“It had long since come to my attention that people of accomplishment rarely sat back and let things happen to them. They went out and happened to things,” said Leonardo da Vinci. In 1492 he wrote a letter to the Duke of Milan trying to garner his patronage by detailing his skills and background. This letter is widely considered to be the first resume. In this current advanced technological age, how are we still using the 700 year old resume to get a new job?
A 2019 report from Jobscan found that nearly 99% of Fortune 500 companies use an applicant tracking system or ATS. Employers use their own ATS to search for the right candidate for the right job and they do this through matching resume keywords to keywords on their job description. Recruiters search for candidates on LinkedIn through keywords. Job boards sort jobs and candidates by the keywords on their descriptions which in the case of the candidate is a resume. It turns out this 700 year old resume is a terrific match, when used correctly, for search engines.
A Very Useful Tool
Monster’s Future of Work report for 2022 said recruiters in the U.S. ranked resume search as the most effective tool for finding candidates. This report also found that the resume was second only to the in-person interview for an employer to determine whether a candidate was a good fit for their job. It turns out this ancient format works equally well for humans and for technology.
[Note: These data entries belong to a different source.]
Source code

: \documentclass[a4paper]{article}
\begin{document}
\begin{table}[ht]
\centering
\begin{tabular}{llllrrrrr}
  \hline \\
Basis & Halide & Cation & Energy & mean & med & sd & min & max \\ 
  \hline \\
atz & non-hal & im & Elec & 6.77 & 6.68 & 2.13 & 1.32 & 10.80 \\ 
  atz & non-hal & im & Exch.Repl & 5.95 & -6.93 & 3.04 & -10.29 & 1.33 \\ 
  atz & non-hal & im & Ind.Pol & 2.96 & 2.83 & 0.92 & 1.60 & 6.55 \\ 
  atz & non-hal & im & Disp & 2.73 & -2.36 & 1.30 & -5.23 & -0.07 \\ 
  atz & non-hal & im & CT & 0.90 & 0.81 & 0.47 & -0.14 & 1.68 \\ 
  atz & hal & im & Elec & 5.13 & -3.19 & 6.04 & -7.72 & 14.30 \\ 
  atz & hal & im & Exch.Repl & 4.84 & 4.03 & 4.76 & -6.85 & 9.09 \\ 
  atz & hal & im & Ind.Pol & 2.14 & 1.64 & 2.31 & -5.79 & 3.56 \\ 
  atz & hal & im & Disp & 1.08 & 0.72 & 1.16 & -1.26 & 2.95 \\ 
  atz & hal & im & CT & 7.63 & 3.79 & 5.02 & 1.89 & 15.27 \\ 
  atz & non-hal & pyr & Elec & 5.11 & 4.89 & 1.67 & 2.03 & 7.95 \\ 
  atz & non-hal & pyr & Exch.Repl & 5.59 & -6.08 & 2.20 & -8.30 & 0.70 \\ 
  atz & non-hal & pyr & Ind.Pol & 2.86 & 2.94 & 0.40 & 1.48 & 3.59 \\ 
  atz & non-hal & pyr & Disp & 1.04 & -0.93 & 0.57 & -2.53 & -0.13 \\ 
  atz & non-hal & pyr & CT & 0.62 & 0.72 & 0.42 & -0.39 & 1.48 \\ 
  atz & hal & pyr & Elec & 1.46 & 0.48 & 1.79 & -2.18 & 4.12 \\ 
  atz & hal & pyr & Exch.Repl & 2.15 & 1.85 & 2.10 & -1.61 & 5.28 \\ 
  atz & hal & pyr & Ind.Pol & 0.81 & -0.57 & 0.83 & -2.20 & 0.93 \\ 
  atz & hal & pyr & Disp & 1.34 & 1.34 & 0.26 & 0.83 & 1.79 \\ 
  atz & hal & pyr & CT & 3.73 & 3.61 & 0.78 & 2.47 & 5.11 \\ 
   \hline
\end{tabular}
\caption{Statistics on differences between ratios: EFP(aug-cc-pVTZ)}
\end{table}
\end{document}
Resume design and formatting haven’t changed much since they began to be widely used in the 1930s. If anything, they have become even more simple as overly stylized fonts and creative colors or pictures cause problems with their readability by scanners and humans. In this fast moving age of 8 seconds of attention before someone moves on, presenting your skill set in a clear and simple approach is the most effective in 1492 or today.
Design professionals must create a portfolio or personal website to showcase their work. Data Scientists and other technical professionals use Github.com as a place to post their work for reference by employers. While the resume is the foundation of your job search, making other resources available to hiring managers and human resource professionals is always a good idea. Just let them choose whether to search them out. Curating your social media presence is also important to present the right image.